The entry level motorsport disciplines of motorkhana and autocross are tyre torturing, elbow flailing tests of precision driving. You might wonder if the competitors are auditioning for Goodbye Pork Pie or perhaps Top Gear Live.
The Motorsport NZ ClubSport Championship held in the Baypark Speedway pit area on Saturday saw Napier's Brent Redington claim his third consecutive national motorkhana title while Tauranga's Ben Thomasen became a double national champion by clinching the autocross crown just six days after winning the Hillclimb Champs near Westport.
With Redington at the wheel of a tiny Honda City and Thomasen driving his full rally-spec Subaru Impreza WRX, it was a David and Goliath-like duel.
Redington turns motorkhanas into an art form, making the Honda rapidly change direction between the cones, sliding into "garages" and completing graceful 180-degree "Hopkirk" spins from reverse into forward motion. "You have to be precise," says Redington. "It's five seconds (penalty) if you hit a cone, so just one cone and it's all over.
"It's a standing start and a stop in a garage with a bit of reversing as well.
"You have to keep your momentum up all the time.
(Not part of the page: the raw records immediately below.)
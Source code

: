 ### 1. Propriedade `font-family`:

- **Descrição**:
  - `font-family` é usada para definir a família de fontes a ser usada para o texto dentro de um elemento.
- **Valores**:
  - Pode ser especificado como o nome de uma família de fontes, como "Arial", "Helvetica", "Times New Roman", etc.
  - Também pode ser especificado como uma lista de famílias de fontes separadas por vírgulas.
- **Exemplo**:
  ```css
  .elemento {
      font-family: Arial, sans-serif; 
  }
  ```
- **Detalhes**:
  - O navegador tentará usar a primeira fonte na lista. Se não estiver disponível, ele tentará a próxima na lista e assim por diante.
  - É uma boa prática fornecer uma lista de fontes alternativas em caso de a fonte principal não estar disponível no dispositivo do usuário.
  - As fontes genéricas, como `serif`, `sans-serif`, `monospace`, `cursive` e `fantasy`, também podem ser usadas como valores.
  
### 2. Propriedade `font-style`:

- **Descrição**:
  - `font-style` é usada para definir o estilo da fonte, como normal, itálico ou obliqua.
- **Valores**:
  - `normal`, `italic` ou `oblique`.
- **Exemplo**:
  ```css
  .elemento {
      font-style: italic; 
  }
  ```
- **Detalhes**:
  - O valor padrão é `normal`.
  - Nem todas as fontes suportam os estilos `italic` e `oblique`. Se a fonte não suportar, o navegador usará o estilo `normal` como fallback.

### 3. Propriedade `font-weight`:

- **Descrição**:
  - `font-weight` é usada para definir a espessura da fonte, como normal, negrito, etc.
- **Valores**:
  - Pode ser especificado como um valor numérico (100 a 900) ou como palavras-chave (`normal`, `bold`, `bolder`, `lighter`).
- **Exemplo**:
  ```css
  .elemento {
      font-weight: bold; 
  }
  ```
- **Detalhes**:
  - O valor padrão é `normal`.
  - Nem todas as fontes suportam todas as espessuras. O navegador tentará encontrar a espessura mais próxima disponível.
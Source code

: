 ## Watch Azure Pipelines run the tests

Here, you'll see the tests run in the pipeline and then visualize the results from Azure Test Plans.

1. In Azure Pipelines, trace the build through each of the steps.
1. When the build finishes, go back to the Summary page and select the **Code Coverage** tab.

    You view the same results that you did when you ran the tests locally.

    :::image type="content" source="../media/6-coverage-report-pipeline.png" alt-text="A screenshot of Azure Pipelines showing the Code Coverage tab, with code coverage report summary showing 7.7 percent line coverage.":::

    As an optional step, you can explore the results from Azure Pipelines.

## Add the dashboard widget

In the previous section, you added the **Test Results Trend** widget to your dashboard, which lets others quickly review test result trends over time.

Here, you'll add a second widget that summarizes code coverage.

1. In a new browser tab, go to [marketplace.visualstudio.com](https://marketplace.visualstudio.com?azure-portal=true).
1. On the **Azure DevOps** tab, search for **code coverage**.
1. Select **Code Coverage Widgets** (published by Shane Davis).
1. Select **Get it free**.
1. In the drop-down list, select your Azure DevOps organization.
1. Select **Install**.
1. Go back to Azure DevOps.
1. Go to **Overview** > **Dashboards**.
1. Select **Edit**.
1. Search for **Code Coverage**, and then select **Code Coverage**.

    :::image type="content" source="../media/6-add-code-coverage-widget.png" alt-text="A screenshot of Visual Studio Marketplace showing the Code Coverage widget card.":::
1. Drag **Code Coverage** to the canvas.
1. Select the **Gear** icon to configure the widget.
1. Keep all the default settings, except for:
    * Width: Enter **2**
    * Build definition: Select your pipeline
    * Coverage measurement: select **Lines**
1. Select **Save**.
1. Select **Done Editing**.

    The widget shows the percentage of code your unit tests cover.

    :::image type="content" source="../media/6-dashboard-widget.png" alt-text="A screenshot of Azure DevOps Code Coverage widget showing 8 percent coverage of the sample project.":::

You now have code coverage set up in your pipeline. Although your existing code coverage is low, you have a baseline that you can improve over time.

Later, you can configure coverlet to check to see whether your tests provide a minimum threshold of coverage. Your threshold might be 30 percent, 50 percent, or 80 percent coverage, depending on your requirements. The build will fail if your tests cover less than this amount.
If you're spinning your wheels you're not going anywhere."
Redington's nimble Honda hatch weighs just 700kg and has a 1.6-litre engine transplanted from an early Honda CRX.
"It used to be a club circuit car before I got it. I've changed the suspension a bit for motorkhanas but it also goes well in autocrosses and hill climbs."
Redington, who spend his work days on the highways as an owner-operator truck driver, says car club events are a perfect grounding for young drivers.
"I strongly recommend it to anyone who is learning to drive and getting their licence.
"You only need an old car costing a few hundred dollars to have a go and the basic skills you'll learn can save you on the road."
Redington was unbeaten on all six of the motorkhana tests to take a convincing victory margin in the first element of the ClubSport Champs.
Results are decided by a ratio system, with Redington's 100 per cent score well ahead of Wellington's Neil Roots, also in a Honda City, who has nearly 14 seconds behind and scored 91.63 points.
A Honda hat-trick was completed by local Motorsport BOP competitor Shane Ward in a CRX with 87.44 points.
Thomasen managed a credible fifth in the motorkhana (85.27 points) although in the reversing plus the Subaru's four-wheel drive and big turning circle proved a challenge.
In the more open spaces of the autocross, Thomasen drove with flair and was the convincing winner ahead of Wellington drivers Peter Collins (Toyota Corolla) and Alan Groves (Subaru Impreza) with Redington in fourth position.
The event saw 36 drivers in action and notably a 72-year age gap between Thames Valley Car Club junior driver Cameron Davies (13) and Te Puke's Shirley Faull, an 85-year-old stalwart of local car club events.